The Peace War

{4.5/5} “Confinement spheres — bobbles — are not so much force fields as they are partitions, separating the in- and outside of their surfaces into distinct universes. Gravity alone can penetrate. The Tucson bobble was originally generated around an ICBM over the arctic. It fell to earth near its target, the missile fields at Tucson. The hell bomb inside exploded harmlessly, in the universe on the far side of the bobble’s surface.”

There had been a war in the late 20th century, and it’s now 50 years later. The Peace Authority, those with the bobble technology, are now in charge. But some people think that life would be better without the Peace’s restrictions on technology. And one man, Paul Naismith, has been able to reproduce the bobble technology in secret. So now there will be another war.

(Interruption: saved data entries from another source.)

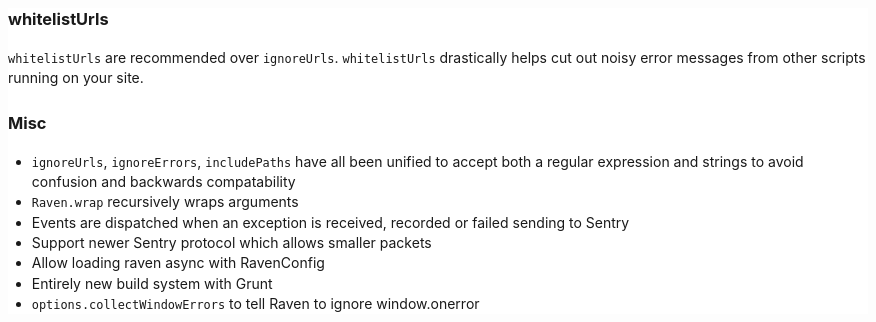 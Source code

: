 ### whitelistUrls

`whitelistUrls` are recommended over `ignoreUrls`. `whitelistUrls` drastically
helps cut out noisy error messages from other scripts running on your site.

### Misc

- `ignoreUrls`, `ignoreErrors`, `includePaths` have all been unified to accept
  both a regular expression and strings to avoid confusion and backwards
  compatability
- `Raven.wrap` recursively wraps arguments
- Events are dispatched when an exception is received, recorded or failed
  sending to Sentry
- Support newer Sentry protocol which allows smaller packets
- Allow loading raven async with RavenConfig
- Entirely new build system with Grunt
- `options.collectWindowErrors` to tell Raven to ignore window.onerror
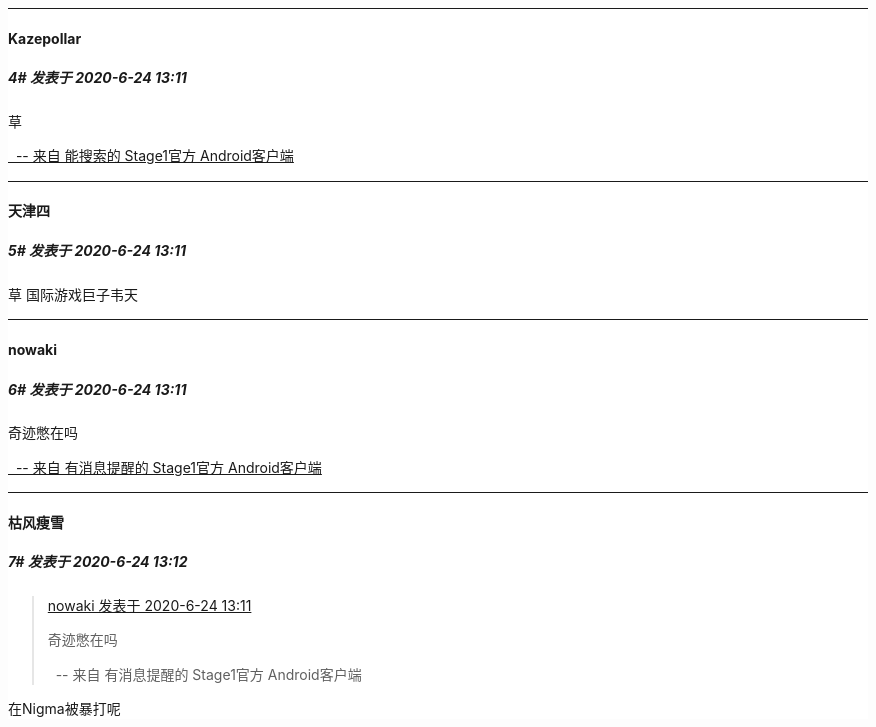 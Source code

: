 *****

####  Kazepollar  
##### 4#       发表于 2020-6-24 13:11




草

[  -- 来自 能搜索的 Stage1官方 Android客户端](https://www.coolapk.com/apk/140634)







*****

####  天津四  
##### 5#       发表于 2020-6-24 13:11




草 国际游戏巨子韦天







*****

####  nowaki  
##### 6#       发表于 2020-6-24 13:11




奇迹憋在吗

[  -- 来自 有消息提醒的 Stage1官方 Android客户端](https://www.coolapk.com/apk/140634)







*****

####  枯风瘦雪  
##### 7#       发表于 2020-6-24 13:12



<blockquote><a href="httphttps://bbs.saraba1st.com/2b/forum.php?mod=redirect&amp;goto=findpost&amp;pid=47933023&amp;ptid=1943822" target="_blank">nowaki 发表于 2020-6-24 13:11</a>

奇迹憋在吗


  -- 来自 有消息提醒的 Stage1官方 Android客户端</blockquote>
在Nigma被暴打呢
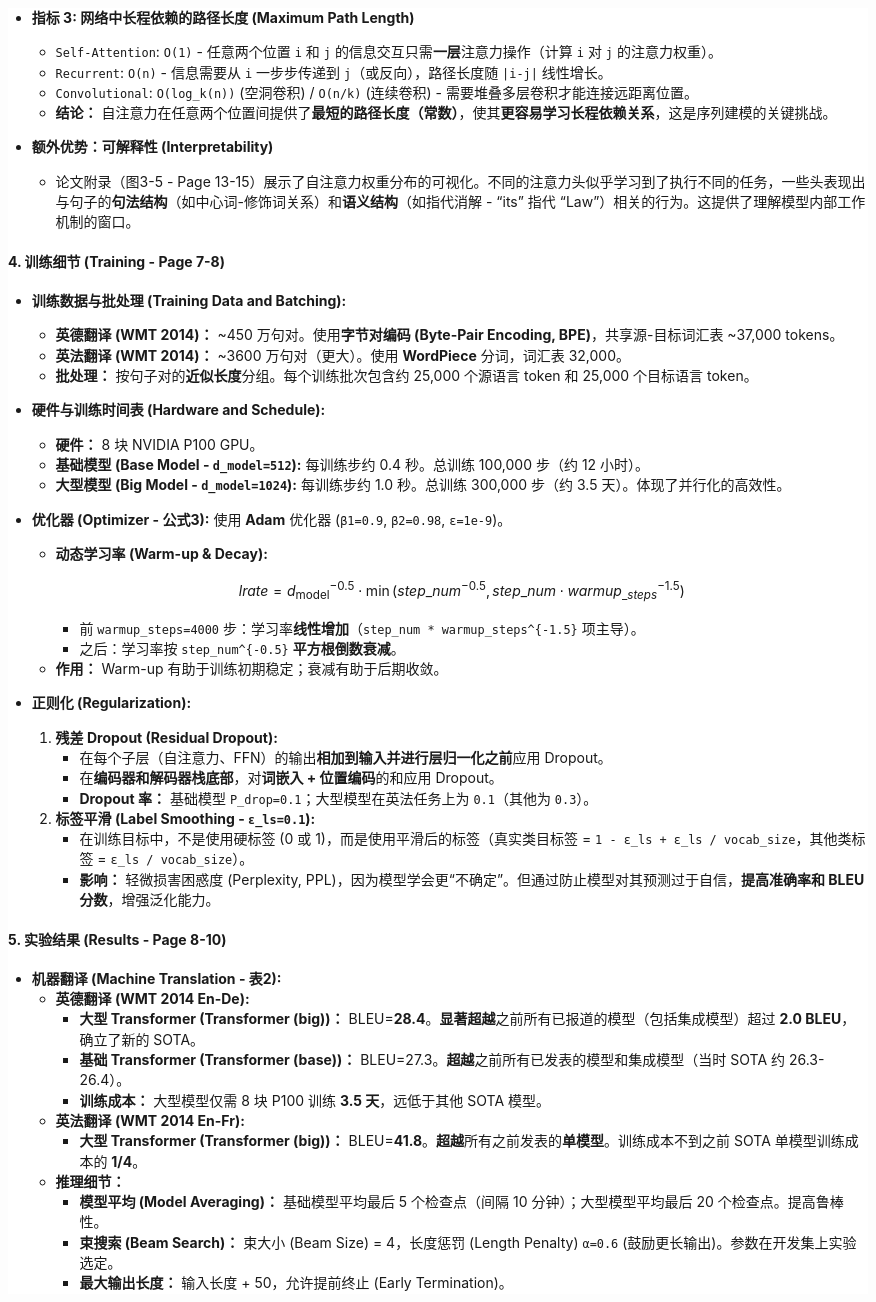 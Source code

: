 *   **指标 3: 网络中长程依赖的路径长度 (Maximum Path Length)**
    *   `Self-Attention`: `O(1)` - 任意两个位置 `i` 和 `j` 的信息交互只需**一层**注意力操作（计算 `i` 对 `j` 的注意力权重）。
    *   `Recurrent`: `O(n)` - 信息需要从 `i` 一步步传递到 `j`（或反向），路径长度随 `|i-j|` 线性增长。
    *   `Convolutional`: `O(log_k(n))` (空洞卷积) / `O(n/k)` (连续卷积) - 需要堆叠多层卷积才能连接远距离位置。
    *   **结论：** 自注意力在任意两个位置间提供了**最短的路径长度（常数）**，使其**更容易学习长程依赖关系**，这是序列建模的关键挑战。

*   **额外优势：可解释性 (Interpretability)**
    *   论文附录（图3-5 - Page 13-15）展示了自注意力权重分布的可视化。不同的注意力头似乎学习到了执行不同的任务，一些头表现出与句子的**句法结构**（如中心词-修饰词关系）和**语义结构**（如指代消解 - “its” 指代 “Law”）相关的行为。这提供了理解模型内部工作机制的窗口。

#### 4. 训练细节 (Training - Page 7-8)
*   **训练数据与批处理 (Training Data and Batching):**
    *   **英德翻译 (WMT 2014)：** ~450 万句对。使用**字节对编码 (Byte-Pair Encoding, BPE)**，共享源-目标词汇表 ~37,000 tokens。
    *   **英法翻译 (WMT 2014)：** ~3600 万句对（更大）。使用 **WordPiece** 分词，词汇表 32,000。
    *   **批处理：** 按句子对的**近似长度**分组。每个训练批次包含约 25,000 个源语言 token 和 25,000 个目标语言 token。

*   **硬件与训练时间表 (Hardware and Schedule):**
    *   **硬件：** 8 块 NVIDIA P100 GPU。
    *   **基础模型 (Base Model - `d_model=512`):** 每训练步约 0.4 秒。总训练 100,000 步（约 12 小时）。
    *   **大型模型 (Big Model - `d_model=1024`):** 每训练步约 1.0 秒。总训练 300,000 步（约 3.5 天）。体现了并行化的高效性。

*   **优化器 (Optimizer - 公式3):** 使用 **Adam** 优化器 (`β1=0.9`, `β2=0.98`, `ε=1e-9`)。
    *   **动态学习率 (Warm-up & Decay):**
        ```math
        lrate = d_{\text{model}}^{-0.5} \cdot \min(step\_num^{-0.5}, step\_num \cdot warmup_{\_steps}^{-1.5})
        ```
        *   前 `warmup_steps=4000` 步：学习率**线性增加**（`step_num * warmup_steps^{-1.5}` 项主导）。
        *   之后：学习率按 `step_num^{-0.5}` **平方根倒数衰减**。
    *   **作用：** Warm-up 有助于训练初期稳定；衰减有助于后期收敛。

*   **正则化 (Regularization):**
    1.  **残差 Dropout (Residual Dropout):**
        *   在每个子层（自注意力、FFN）的输出**相加到输入并进行层归一化之前**应用 Dropout。
        *   在**编码器和解码器栈底部**，对**词嵌入 + 位置编码**的和应用 Dropout。
        *   **Dropout 率：** 基础模型 `P_drop=0.1`；大型模型在英法任务上为 `0.1`（其他为 `0.3`）。
    2.  **标签平滑 (Label Smoothing - `ε_ls=0.1`):**
        *   在训练目标中，不是使用硬标签 (0 或 1)，而是使用平滑后的标签（真实类目标签 = `1 - ε_ls + ε_ls / vocab_size`，其他类标签 = `ε_ls / vocab_size`）。
        *   **影响：** 轻微损害困惑度 (Perplexity, PPL)，因为模型学会更“不确定”。但通过防止模型对其预测过于自信，**提高准确率和 BLEU 分数**，增强泛化能力。

#### 5. 实验结果 (Results - Page 8-10)
*   **机器翻译 (Machine Translation - 表2):**
    *   **英德翻译 (WMT 2014 En-De):**
        *   **大型 Transformer (Transformer (big))：** BLEU=**28.4**。**显著超越**之前所有已报道的模型（包括集成模型）超过 **2.0 BLEU**，确立了新的 SOTA。
        *   **基础 Transformer (Transformer (base))：** BLEU=27.3。**超越**之前所有已发表的模型和集成模型（当时 SOTA 约 26.3-26.4）。
        *   **训练成本：** 大型模型仅需 8 块 P100 训练 **3.5 天**，远低于其他 SOTA 模型。
    *   **英法翻译 (WMT 2014 En-Fr):**
        *   **大型 Transformer (Transformer (big))：** BLEU=**41.8**。**超越**所有之前发表的**单模型**。训练成本不到之前 SOTA 单模型训练成本的 **1/4**。
    *   **推理细节：**
        *   **模型平均 (Model Averaging)：** 基础模型平均最后 5 个检查点（间隔 10 分钟）；大型模型平均最后 20 个检查点。提高鲁棒性。
        *   **束搜索 (Beam Search)：** 束大小 (Beam Size) = 4，长度惩罚 (Length Penalty) `α=0.6` (鼓励更长输出)。参数在开发集上实验选定。
        *   **最大输出长度：** 输入长度 + 50，允许提前终止 (Early Termination)。
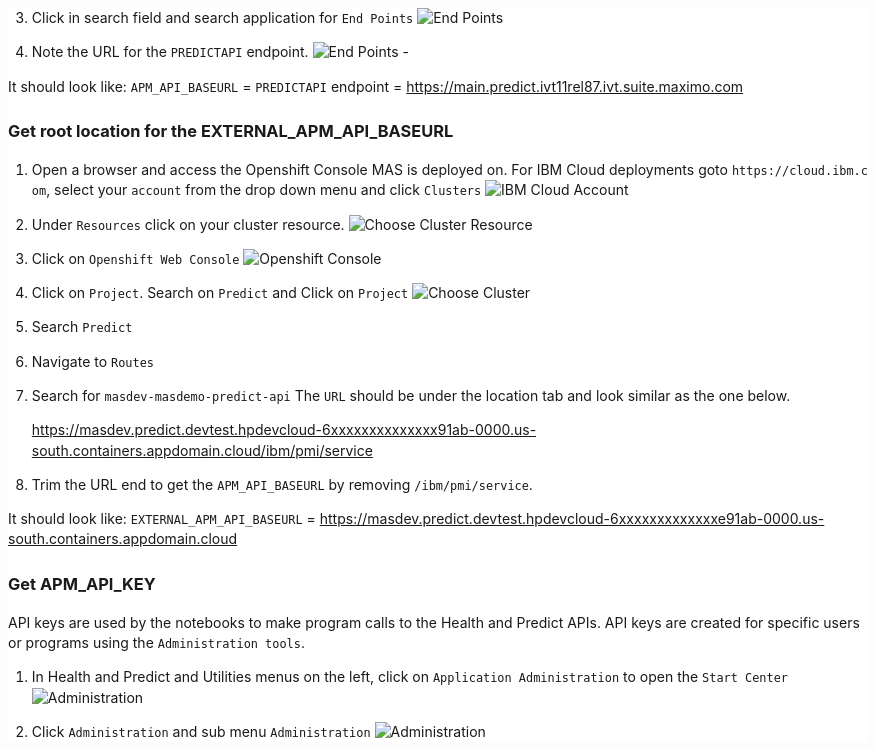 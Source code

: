 3. Click in search field and search application for `End Points` 
![End Points](/img/apm_8.7/p35.png) 

4. Note the URL for the `PREDICTAPI` endpoint.
![End Points](/img/apm_8.7/p34.png) -

It should look like:
`APM_API_BASEURL` = `PREDICTAPI` endpoint = https://main.predict.ivt11rel87.ivt.suite.maximo.com

### Get root location for the EXTERNAL_APM_API_BASEURL

1. Open a browser and access the Openshift Console MAS is deployed on.  For IBM Cloud deployments goto `https://cloud.ibm.com`, 
select your `account` from the drop down menu and click `Clusters`
![IBM Cloud Account](/img/apm_8.7/p29.png)

2. Under `Resources` click on your cluster resource.
![Choose Cluster Resource](/img/apm_8.7/p30.png) 

3. Click on `Openshift Web Console`
![Openshift Console](/img/apm_8.7/p31.png)

4. Click on `Project`. Search on `Predict` and Click on `Project`
![Choose Cluster](/img/apm_8.7/p35.png)

5. Search `Predict`

6. Navigate to `Routes`

7. Search for `masdev-masdemo-predict-api` The `URL` should be under the location tab and look similar as the one below.


    https://masdev.predict.devtest.hpdevcloud-6xxxxxxxxxxxxxx91ab-0000.us-south.containers.appdomain.cloud/ibm/pmi/service

8. Trim the URL end to get the  `APM_API_BASEURL`  by removing `/ibm/pmi/service`.

It should look like:
`EXTERNAL_APM_API_BASEURL` = https://masdev.predict.devtest.hpdevcloud-6xxxxxxxxxxxxxe91ab-0000.us-south.containers.appdomain.cloud


### Get APM_API_KEY

API keys are used by the notebooks to make program calls to the Health and Predict APIs.   API keys are created for specific users or programs using the `Administration tools`.
1. In Health and Predict and Utilities menus on the left, click on `Application Administration` to open the `Start Center`
![Administration](/img/apm_8.7/p47.png) 

2. Click `Administration` and sub menu `Administration`
![Administration](/img/apm_8.7/p51.png)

The Peace War by Vernor Vinge was published in 1984.

It’s about people fighting back against tyranny.

Paul, a genius, has finally found a protégé — Wili. Wili learns to live in Paul’s more polite society and learns to integrate his mind with machines — it’s the latter that gives them a chance against superior forces.

It’s a great book for science fiction fans.

I read Vinge’s A Fire Upon the Deep and A Deepness in the Sky a few years ago and they were both brilliant.

This entry was posted on Sunday, March 2nd, 2014 at 10:33 pm and is filed under Reviews of books. You can follow any responses to this entry through the RSS 2.0 feed. You can leave a response, or trackback from your own site.

One Response to “The Peace War”

  1. Dave Switzer Says:

    This novel, the story “The Ungoverned,” and the novel “Marooned in Realtime” are available as an omnibus titled “Across Realtime.”